SUPPLIED RECORDS:
== Segment start ==

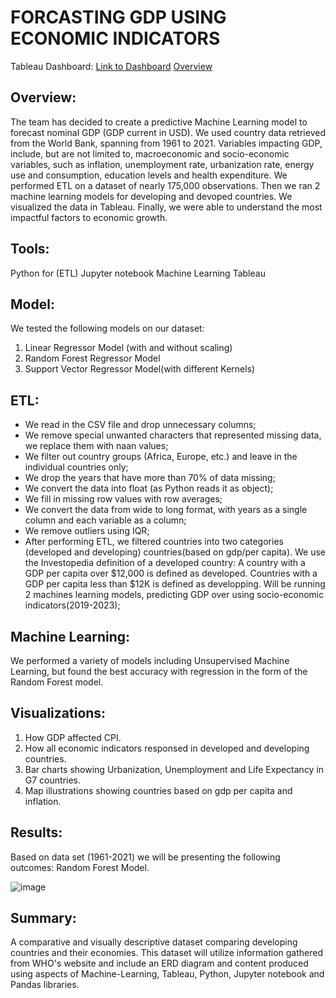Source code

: # FORCASTING GDP USING ECONOMIC INDICATORS

Tableau Dashboard: [Link to Dashboard](https://public.tableau.com/shared/YXW5QSG39?:display_count=n&:origin=viz_share_link)
[Overview](https://public.tableau.com/authoring/MajorTrendsBetweenDevelopingVsDevelopedCountries/FORECASTINGGDP#1)

## Overview:
The team has decided to create a predictive Machine Learning model to forecast nominal GDP (GDP current in USD). We used country data retrieved from the World Bank, spanning from 1961 to 2021. Variables impacting GDP, include, but are not limited to, macroeconomic and socio-economic variables, such as inflation, unemployment rate, urbanization rate, energy use and consumption, education levels and health expenditure. We performed ETL on a dataset of nearly 175,000 observations. Then we ran 2 machine learning models for developing and devoped countries. We visualized the data in Tableau. Finally, we were able to understand the most impactful factors to economic growth. 


## Tools:
Python for (ETL)
Jupyter notebook
Machine Learning
Tableau

## Model:
We tested the following models on our dataset:

1. Linear Regressor Model (with and without scaling)
2. Random Forest Regressor Model
3. Support Vector Regressor Model(with different Kernels)

## ETL:
* We read in the CSV file and drop unnecessary columns;
* We remove special unwanted characters that represented missing data, we replace them with naan values;
* We filter out country groups (Africa, Europe, etc.) and leave in the individual countries only;
* We drop the years that have more than 70% of data missing;
* We convert the data into float (as Python reads it as object);
* We fill in missing row values with row averages;
* We convert the data from wide to long format, with years as a single column and each variable as a column;
* We remove outliers using IQR;
* After performing ETL, we filtered countries into two categories (developed and developing) countries(based on gdp/per capita). We use the Investopedia definition of a developed country: A country with a GDP per capita over $12,000 is defined as developed. Countries with a GDP per capita less than $12K is defined as developping.
Will be running 2 machines learning models, predicting GDP over using socio-economic indicators(2019-2023);

## Machine Learning:
We performed a variety of models including Unsupervised Machine Learning, but found the best accuracy with regression in the form of the Random Forest model.

## Visualizations:
1. How GDP affected CPI.
2. How all economic indicators responsed in developed and developing countries.
3. Bar charts showing Urbanization, Unemployment and Life Expectancy in G7 countries.
4. Map illustrations showing countries based on gdp per capita and inflation.

## Results:
Based on data set (1961-2021) we will be presenting the following outcomes:
Random Forest Model.

![image](https://user-images.githubusercontent.com/111619125/217625873-25535846-ebae-485b-81be-8d94e7c46069.png)


## Summary:
A comparative and visually descriptive dataset comparing developing countries and their economies. This dataset will utilize information gathered from WHO's website and include an ERD diagram and content produced using aspects of Machine-Learning, Tableau, Python, Jupyter notebook and Pandas libraries.




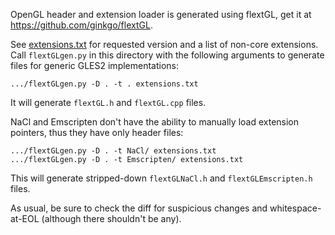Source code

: OpenGL header and extension loader is generated using flextGL, get it at
https://github.com/ginkgo/flextGL.

See [extensions.txt](extensions.txt) for requested version and a list of non-core extensions.
Call `flextGLgen.py` in this directory with the following arguments to generate
files for generic GLES2 implementations:

    .../flextGLgen.py -D . -t . extensions.txt

It will generate `flextGL.h` and `flextGL.cpp` files.

NaCl and Emscripten don't have the ability to manually load extension pointers,
thus they have only header files:

    .../flextGLgen.py -D . -t NaCl/ extensions.txt
    .../flextGLgen.py -D . -t Emscripten/ extensions.txt

This will generate stripped-down `flextGLNaCl.h` and `flextGLEmscripten.h`
files.

As usual, be sure to check the diff for suspicious changes and
whitespace-at-EOL (although there shouldn't be any).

== Segment end ==

ABOUT THIS TASK:
Every line of the listing that holds "convert" should be found and copied.

YOUR SOLUTION:
* We convert the data into float (as Python reads it as object);
* We convert the data from wide to long format, with years as a single column and each variable as a column;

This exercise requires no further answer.